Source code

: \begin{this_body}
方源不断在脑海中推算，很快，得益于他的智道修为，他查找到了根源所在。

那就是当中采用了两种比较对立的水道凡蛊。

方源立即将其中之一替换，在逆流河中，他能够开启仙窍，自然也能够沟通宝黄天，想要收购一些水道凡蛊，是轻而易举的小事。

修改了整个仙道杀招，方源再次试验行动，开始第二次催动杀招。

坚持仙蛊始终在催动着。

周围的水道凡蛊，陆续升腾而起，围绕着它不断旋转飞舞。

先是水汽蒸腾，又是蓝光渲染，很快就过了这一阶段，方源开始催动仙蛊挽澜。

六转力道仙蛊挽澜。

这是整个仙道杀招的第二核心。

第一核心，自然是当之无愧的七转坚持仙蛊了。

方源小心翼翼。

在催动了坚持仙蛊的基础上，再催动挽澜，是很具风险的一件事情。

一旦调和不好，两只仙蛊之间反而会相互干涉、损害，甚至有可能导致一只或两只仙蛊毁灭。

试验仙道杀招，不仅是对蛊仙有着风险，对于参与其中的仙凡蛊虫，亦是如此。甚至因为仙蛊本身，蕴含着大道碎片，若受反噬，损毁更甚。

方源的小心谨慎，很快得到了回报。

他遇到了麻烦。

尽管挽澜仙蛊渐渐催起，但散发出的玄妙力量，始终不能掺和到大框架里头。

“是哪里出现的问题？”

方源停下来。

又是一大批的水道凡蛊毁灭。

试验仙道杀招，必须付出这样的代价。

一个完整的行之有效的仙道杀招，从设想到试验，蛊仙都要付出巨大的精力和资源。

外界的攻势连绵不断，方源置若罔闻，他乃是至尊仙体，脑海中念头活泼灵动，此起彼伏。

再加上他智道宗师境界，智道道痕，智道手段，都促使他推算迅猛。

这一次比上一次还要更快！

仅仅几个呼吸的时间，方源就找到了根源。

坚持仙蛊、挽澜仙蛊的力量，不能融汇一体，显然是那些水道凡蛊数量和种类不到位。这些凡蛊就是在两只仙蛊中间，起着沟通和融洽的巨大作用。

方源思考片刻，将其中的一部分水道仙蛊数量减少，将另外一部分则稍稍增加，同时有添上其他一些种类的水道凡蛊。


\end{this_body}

#### PROBLEM REQUIREMENTS:
Would you copy every line of the entries that includes the word "试验仙道杀招"?

#### FINAL ANSWER:
试验仙道杀招，不仅是对蛊仙有着风险，对于参与其中的仙凡蛊虫，亦是如此。甚至因为仙蛊本身，蕴含着大道碎片，若受反噬，损毁更甚。
试验仙道杀招，必须付出这样的代价。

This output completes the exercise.